August 19, 2012

You didn't win that

Where's my cut?
Taking a page out of the Elizabeth Warren-President Obama handbook on success, it's time we apply their logic to a broader spectrum.  For those of you who missed it, the president took Massachusetts senatorial candidate Elizabeth Warren's argument about business owners not being responsible for their own success, and he ran with it.

Now maybe it makes sense to the president who seems to have a predilection for lifting speeches or ideas, this one included.  So maybe he should be forgiven because clearly, he didn't build that argument.  So his worldview truly conforms with what he is saying.  He really believes it.

But let's take that success measure he espouses and apply it to the rest of the country, not just business owners.

Michael Phelps - those gold medals, you didn't win them, someone else did that.

Sean Penn - those Academy Awards, you didn't win them, someone else did that.

Kanye West - that Grammy Award - you didn't earn that, someone else did.

Oprah Winfrey - that media empire - you didn't make it, someone else did that.

Fareed Zakaria - you didn't write that, someone else did. (Oh, wait...)

Chris Matthews - you didn't build that 6 person audience, someone else did.

John Stewart - you're not funny, someone else is.

Paul Krugman - you didn't invent tinfoil, you only wear the hat.

New York Yankees - you didn't win all those World Series, someone else did.

Socrates - You didn't teach those students, someone else did that.

Shakespeare - you didn't write all those great plays, someone else did that.  Ditto for you Francis Bacon.

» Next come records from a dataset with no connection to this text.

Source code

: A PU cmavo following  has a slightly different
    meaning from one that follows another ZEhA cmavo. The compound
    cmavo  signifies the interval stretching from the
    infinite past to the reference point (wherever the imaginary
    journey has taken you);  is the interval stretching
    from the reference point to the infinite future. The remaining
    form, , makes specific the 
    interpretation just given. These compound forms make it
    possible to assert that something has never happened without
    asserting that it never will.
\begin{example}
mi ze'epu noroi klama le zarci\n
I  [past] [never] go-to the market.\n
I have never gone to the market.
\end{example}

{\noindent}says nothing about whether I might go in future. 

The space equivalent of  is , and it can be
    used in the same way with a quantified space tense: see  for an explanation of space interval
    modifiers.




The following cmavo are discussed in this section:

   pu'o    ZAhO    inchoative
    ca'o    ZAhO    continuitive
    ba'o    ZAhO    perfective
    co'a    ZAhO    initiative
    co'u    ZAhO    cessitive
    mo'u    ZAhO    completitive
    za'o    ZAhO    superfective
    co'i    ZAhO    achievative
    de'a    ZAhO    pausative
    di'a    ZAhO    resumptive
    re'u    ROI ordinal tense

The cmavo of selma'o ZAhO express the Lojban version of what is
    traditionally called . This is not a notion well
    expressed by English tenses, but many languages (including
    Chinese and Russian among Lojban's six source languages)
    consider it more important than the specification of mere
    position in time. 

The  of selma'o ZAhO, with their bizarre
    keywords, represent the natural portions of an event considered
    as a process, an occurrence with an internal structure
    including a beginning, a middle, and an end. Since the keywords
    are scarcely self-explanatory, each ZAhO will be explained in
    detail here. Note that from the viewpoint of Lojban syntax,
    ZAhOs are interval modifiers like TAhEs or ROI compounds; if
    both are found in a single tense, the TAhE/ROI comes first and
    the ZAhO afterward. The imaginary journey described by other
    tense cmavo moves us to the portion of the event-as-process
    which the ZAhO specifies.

Albert Einstein - you didn't come up with a theory of relativity, someone else did that.

Muhammad Ali - you didn't win all those fights, some guy named Cassius Clay did...

Thomas Edison - you didn't invent and patent a gazillion things, someone else did that.

America - you didn't win the Revolutionary War, someone else did that.

This list could go on forever, but there's a point.  Those people are regarded as successes for their own accomplishments and so should those who create thriving, successful businesses.  I don't recall Sean Penn thanking the fire department in any of his Academy Award acceptance speeches.  There should be no double standard but it seems like maybe they only want to apply that shared accomplishment caveat to businesses.

But if everyone is responsible for every success, then no one is really successful.  There are no heroes because there are no successes.  A success is defined as the achievement of an aim or purpose.  The purpose of building a road or having a fire department is not to make sure a bakery succeeds.  The purpose is to enable movement or prevent fires.  The establishment of those things have their own definitions of success.  They do not share in the success of the baker or the shoe store.

For those of us who live in the real world - Michael Jordan is indeed his own success and he deserves all the credit. Sure, his coach was an enabler, but if the success belongs to his coach then why wasn't he on those highlight reels making those amazing dunks.  I only remember seeing Jordan doing that.